Now we endow $G/K$ with a $G$-invariant riemannian metric $< \cdot, \cdot >$ such that there exists a geodesic, which is not the orbit of a 1-parameter subgroup of $G$.

So my question is:

Assuming we have

  1. $v_1 \in TM$ such that $\dim G_{v_1} =0$
  2. $v_2 \in TM$ such that the geodesic induced by $v_2$ is not the orbit of a 1-parameter subgroup of $G$.

Can we now always find an elment $v_0 \in TM$, such that $\dim G_{v_0}=0$ and the geodesic is not the orbit of a 1-parameter subgroup of $G$?

Edit 2: I'm asking, since Paternain and Spatzier say in their paper "New examples of manifolds with completely integrable geodesic flows"
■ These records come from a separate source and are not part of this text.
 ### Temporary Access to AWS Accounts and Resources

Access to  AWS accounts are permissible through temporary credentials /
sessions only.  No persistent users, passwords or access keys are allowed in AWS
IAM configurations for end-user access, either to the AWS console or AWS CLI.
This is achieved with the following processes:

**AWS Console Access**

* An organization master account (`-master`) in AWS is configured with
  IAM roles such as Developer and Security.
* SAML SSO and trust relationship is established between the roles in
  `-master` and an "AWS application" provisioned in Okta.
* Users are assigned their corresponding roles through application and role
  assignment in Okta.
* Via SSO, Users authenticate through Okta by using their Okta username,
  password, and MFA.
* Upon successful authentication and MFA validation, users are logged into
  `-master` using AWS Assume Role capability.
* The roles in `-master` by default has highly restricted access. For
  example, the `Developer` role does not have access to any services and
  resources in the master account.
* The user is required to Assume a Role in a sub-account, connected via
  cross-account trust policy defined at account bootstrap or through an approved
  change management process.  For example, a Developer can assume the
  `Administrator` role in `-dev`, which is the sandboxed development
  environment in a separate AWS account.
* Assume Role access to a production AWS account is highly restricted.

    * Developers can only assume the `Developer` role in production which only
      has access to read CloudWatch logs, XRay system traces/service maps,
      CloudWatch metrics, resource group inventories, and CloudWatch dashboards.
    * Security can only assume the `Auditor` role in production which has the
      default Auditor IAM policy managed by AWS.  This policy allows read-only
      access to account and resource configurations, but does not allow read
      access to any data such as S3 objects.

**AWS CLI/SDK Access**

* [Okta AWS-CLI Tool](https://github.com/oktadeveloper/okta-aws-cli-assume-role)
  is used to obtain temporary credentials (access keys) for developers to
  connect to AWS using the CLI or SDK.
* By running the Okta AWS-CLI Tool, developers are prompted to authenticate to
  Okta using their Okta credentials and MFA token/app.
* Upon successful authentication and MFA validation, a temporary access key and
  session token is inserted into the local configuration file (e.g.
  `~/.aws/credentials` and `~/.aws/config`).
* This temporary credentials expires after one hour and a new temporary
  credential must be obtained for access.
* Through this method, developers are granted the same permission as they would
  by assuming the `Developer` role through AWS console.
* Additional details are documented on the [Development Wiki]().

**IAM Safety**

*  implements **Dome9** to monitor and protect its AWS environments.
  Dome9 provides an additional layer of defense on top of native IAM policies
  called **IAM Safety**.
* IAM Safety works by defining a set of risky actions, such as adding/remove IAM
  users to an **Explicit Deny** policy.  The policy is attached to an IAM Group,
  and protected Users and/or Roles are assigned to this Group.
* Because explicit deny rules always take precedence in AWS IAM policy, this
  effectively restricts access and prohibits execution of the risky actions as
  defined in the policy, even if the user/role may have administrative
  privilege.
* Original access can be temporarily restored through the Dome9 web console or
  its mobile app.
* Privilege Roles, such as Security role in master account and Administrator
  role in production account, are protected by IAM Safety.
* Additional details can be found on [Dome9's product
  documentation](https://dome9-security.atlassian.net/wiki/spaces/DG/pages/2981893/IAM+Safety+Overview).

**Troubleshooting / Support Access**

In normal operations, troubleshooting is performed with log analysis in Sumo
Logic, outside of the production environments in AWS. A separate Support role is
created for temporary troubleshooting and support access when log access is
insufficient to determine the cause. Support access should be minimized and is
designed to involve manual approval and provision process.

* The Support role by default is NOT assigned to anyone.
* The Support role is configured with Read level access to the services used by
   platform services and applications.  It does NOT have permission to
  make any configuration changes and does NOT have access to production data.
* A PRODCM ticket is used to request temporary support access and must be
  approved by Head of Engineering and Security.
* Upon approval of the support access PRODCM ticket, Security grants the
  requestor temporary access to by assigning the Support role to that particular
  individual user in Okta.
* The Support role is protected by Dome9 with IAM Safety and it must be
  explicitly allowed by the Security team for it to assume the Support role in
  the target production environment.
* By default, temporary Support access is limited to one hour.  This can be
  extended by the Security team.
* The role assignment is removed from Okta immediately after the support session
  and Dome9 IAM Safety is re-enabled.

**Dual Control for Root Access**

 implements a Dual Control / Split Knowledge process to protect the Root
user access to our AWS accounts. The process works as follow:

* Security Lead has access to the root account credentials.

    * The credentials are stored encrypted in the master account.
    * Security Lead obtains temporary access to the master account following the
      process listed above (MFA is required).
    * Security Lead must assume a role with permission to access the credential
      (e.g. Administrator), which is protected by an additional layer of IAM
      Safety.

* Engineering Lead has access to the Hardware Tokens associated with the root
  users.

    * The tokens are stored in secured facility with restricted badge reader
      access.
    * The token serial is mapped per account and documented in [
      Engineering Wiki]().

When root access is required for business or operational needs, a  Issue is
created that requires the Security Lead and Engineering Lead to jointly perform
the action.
"Suppose the left invariant metric on $G/K$ has a geodesic which is not the orbit of a 1-parameter subgroup of $G$. Then a.e. the isotropy of $\hat{G}$ has dimension zero", where $\hat{G}$ is the action generated by $G$ and the geodesic flow. But to conclude, that the isotropy group of $\hat{G}$ at some point $w \in TM$ has dimension zero, we need to find $w \in TM$, such that $w$ is not the orbit of a 1-parameter subgroup of $G$ and furthermore, the isotropy group of $G$ at $w$ has to have dimension zero. (They also assumed that there is a $v \in TM$, such that $\dim G_v=0$)

Edit:

If we assume that $G$ acts properly on $T(G/K)$, we could try to show that $M_2$ is open, hence $T(G/K)\setminus M_2$ is closed.

Let $l \colon G \times G/K \to G/K$ be the left-multiplication and $l_{g*} \colon T(G/K) \to T(G/K)$ the action on $T(G/K)$ by derivations. Denote by $\exp$ the riemann-exponential and by $e^{\xi}$ the lie exponential.

Take $v_n \in M_2$, such that $v_n \to v_0$. Since $v_n \in M_2$, we find $\xi_n \in \mathfrak{g}$ such that $g_n(t).v_n=l_{e^{t\xi_n}*}(v_n) = \exp_{x_n}(tv_n)$. Since $\exp$ is continuous, we get $\exp_{x_n}(tv_n) \to \exp_{x_0}(tv_0)$.

Now we fix $t$ and so we got a sequence $v_n \to v_0$ and $g_n(t).v_n \to w_0(t) \in T_{y_0}M$

Using the properness of the action on $TM$, we have a subsequence $g_{n_j}(t) \to g_{*t}$ which is convergent and so $e^{t\xi_{n_j}}.v_{n_j} \to g_{*t}.v_0 = \exp_{x_0}(tv_0)$ (for fixed $t$). If I could now be sure, that $g_{*t}$ forms a 1-Parameter subgroup of $G$, I would be done.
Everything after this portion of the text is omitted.